### To do
Every word of the data must be reproduced in your reply exactly.

□ □ □ □ □

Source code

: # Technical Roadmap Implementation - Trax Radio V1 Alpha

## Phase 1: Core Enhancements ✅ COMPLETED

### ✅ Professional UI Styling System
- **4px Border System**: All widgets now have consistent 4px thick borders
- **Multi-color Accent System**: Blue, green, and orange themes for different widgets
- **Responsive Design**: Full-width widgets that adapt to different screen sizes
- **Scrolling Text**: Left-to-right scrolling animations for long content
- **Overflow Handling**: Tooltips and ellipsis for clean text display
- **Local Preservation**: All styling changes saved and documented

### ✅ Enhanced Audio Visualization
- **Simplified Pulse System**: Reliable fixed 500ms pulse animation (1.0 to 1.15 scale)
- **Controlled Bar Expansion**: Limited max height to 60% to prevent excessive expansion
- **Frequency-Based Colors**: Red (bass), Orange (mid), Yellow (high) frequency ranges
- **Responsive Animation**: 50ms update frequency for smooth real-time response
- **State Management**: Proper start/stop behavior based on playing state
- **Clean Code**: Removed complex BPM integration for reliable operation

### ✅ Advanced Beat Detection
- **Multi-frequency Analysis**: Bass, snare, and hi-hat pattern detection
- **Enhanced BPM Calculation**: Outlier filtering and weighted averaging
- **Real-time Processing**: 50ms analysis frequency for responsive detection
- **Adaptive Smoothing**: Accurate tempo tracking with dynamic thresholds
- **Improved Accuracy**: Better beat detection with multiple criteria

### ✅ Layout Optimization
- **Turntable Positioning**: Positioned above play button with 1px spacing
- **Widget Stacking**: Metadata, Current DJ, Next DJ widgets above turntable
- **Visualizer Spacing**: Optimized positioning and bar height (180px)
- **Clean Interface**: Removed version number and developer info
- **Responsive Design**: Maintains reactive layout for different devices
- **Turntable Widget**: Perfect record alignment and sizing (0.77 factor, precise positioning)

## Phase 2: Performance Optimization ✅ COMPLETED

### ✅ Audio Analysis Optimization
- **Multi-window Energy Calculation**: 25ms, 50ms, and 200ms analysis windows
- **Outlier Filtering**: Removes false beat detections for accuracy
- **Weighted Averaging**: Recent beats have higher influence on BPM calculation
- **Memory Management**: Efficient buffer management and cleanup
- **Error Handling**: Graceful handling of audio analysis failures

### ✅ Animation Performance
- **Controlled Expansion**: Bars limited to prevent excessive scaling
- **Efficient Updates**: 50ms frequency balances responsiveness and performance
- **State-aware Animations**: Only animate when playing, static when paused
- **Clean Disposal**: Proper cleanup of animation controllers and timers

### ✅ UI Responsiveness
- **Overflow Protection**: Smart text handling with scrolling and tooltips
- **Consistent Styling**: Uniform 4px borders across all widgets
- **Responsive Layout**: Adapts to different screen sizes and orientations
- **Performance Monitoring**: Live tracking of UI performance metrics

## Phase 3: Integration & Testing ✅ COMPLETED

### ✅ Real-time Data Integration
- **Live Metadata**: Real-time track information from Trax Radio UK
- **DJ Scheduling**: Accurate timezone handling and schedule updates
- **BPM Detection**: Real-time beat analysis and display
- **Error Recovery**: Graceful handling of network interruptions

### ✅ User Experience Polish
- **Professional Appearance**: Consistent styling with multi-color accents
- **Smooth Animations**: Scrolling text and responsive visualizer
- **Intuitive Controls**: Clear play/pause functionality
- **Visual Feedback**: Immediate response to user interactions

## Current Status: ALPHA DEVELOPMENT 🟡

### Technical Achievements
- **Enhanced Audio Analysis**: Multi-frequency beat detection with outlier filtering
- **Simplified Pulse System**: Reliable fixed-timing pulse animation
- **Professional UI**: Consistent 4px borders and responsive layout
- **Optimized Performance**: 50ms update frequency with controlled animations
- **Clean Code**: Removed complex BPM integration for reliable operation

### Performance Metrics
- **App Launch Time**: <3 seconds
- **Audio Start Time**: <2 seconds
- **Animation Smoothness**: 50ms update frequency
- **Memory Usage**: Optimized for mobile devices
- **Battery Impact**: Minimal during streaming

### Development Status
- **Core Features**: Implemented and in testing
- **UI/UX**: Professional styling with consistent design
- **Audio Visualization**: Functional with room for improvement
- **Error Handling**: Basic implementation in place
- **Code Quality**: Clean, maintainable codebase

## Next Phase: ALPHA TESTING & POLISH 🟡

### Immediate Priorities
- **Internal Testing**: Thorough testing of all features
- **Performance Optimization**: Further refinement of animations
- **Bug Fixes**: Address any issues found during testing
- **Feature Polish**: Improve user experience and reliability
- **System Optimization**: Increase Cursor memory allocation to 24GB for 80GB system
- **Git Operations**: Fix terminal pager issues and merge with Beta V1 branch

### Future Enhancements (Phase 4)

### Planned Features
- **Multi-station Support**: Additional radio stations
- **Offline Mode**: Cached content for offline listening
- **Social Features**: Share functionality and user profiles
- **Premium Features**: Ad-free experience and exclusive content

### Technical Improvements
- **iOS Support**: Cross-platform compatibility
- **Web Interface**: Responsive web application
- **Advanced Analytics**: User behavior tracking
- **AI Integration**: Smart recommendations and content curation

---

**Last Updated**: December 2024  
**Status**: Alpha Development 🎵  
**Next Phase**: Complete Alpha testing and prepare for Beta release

□ □ □ □ □

### Exercise response
Source code

: # Technical Roadmap Implementation - Trax Radio V1 Alpha

## Phase 1: Core Enhancements ✅ COMPLETED

### ✅ Professional UI Styling System
- **4px Border System**: All widgets now have consistent 4px thick borders
- **Multi-color Accent System**: Blue, green, and orange themes for different widgets
- **Responsive Design**: Full-width widgets that adapt to different screen sizes
- **Scrolling Text**: Left-to-right scrolling animations for long content
- **Overflow Handling**: Tooltips and ellipsis for clean text display
- **Local Preservation**: All styling changes saved and documented

### ✅ Enhanced Audio Visualization
- **Simplified Pulse System**: Reliable fixed 500ms pulse animation (1.0 to 1.15 scale)
- **Controlled Bar Expansion**: Limited max height to 60% to prevent excessive expansion
- **Frequency-Based Colors**: Red (bass), Orange (mid), Yellow (high) frequency ranges
- **Responsive Animation**: 50ms update frequency for smooth real-time response
- **State Management**: Proper start/stop behavior based on playing state
- **Clean Code**: Removed complex BPM integration for reliable operation

### ✅ Advanced Beat Detection
- **Multi-frequency Analysis**: Bass, snare, and hi-hat pattern detection
- **Enhanced BPM Calculation**: Outlier filtering and weighted averaging
- **Real-time Processing**: 50ms analysis frequency for responsive detection
- **Adaptive Smoothing**: Accurate tempo tracking with dynamic thresholds
- **Improved Accuracy**: Better beat detection with multiple criteria

### ✅ Layout Optimization
- **Turntable Positioning**: Positioned above play button with 1px spacing
- **Widget Stacking**: Metadata, Current DJ, Next DJ widgets above turntable
- **Visualizer Spacing**: Optimized positioning and bar height (180px)
- **Clean Interface**: Removed version number and developer info
- **Responsive Design**: Maintains reactive layout for different devices
- **Turntable Widget**: Perfect record alignment and sizing (0.77 factor, precise positioning)

## Phase 2: Performance Optimization ✅ COMPLETED

### ✅ Audio Analysis Optimization
- **Multi-window Energy Calculation**: 25ms, 50ms, and 200ms analysis windows
- **Outlier Filtering**: Removes false beat detections for accuracy
- **Weighted Averaging**: Recent beats have higher influence on BPM calculation
- **Memory Management**: Efficient buffer management and cleanup
- **Error Handling**: Graceful handling of audio analysis failures

### ✅ Animation Performance
- **Controlled Expansion**: Bars limited to prevent excessive scaling
- **Efficient Updates**: 50ms frequency balances responsiveness and performance
- **State-aware Animations**: Only animate when playing, static when paused
- **Clean Disposal**: Proper cleanup of animation controllers and timers

### ✅ UI Responsiveness
- **Overflow Protection**: Smart text handling with scrolling and tooltips
- **Consistent Styling**: Uniform 4px borders across all widgets
- **Responsive Layout**: Adapts to different screen sizes and orientations
- **Performance Monitoring**: Live tracking of UI performance metrics

## Phase 3: Integration & Testing ✅ COMPLETED

### ✅ Real-time Data Integration
- **Live Metadata**: Real-time track information from Trax Radio UK
- **DJ Scheduling**: Accurate timezone handling and schedule updates
- **BPM Detection**: Real-time beat analysis and display
- **Error Recovery**: Graceful handling of network interruptions

### ✅ User Experience Polish
- **Professional Appearance**: Consistent styling with multi-color accents
- **Smooth Animations**: Scrolling text and responsive visualizer
- **Intuitive Controls**: Clear play/pause functionality
- **Visual Feedback**: Immediate response to user interactions

## Current Status: ALPHA DEVELOPMENT 🟡

### Technical Achievements
- **Enhanced Audio Analysis**: Multi-frequency beat detection with outlier filtering
- **Simplified Pulse System**: Reliable fixed-timing pulse animation
- **Professional UI**: Consistent 4px borders and responsive layout
- **Optimized Performance**: 50ms update frequency with controlled animations
- **Clean Code**: Removed complex BPM integration for reliable operation

### Performance Metrics
- **App Launch Time**: <3 seconds
- **Audio Start Time**: <2 seconds
- **Animation Smoothness**: 50ms update frequency
- **Memory Usage**: Optimized for mobile devices
- **Battery Impact**: Minimal during streaming

### Development Status
- **Core Features**: Implemented and in testing
- **UI/UX**: Professional styling with consistent design
- **Audio Visualization**: Functional with room for improvement
- **Error Handling**: Basic implementation in place
- **Code Quality**: Clean, maintainable codebase

## Next Phase: ALPHA TESTING & POLISH 🟡

### Immediate Priorities
- **Internal Testing**: Thorough testing of all features
- **Performance Optimization**: Further refinement of animations
- **Bug Fixes**: Address any issues found during testing
- **Feature Polish**: Improve user experience and reliability
- **System Optimization**: Increase Cursor memory allocation to 24GB for 80GB system
- **Git Operations**: Fix terminal pager issues and merge with Beta V1 branch

### Future Enhancements (Phase 4)

### Planned Features
- **Multi-station Support**: Additional radio stations
- **Offline Mode**: Cached content for offline listening
- **Social Features**: Share functionality and user profiles
- **Premium Features**: Ad-free experience and exclusive content

### Technical Improvements
- **iOS Support**: Cross-platform compatibility
- **Web Interface**: Responsive web application
- **Advanced Analytics**: User behavior tracking
- **AI Integration**: Smart recommendations and content curation

---

**Last Updated**: December 2024  
**Status**: Alpha Development 🎵  
**Next Phase**: Complete Alpha testing and prepare for Beta release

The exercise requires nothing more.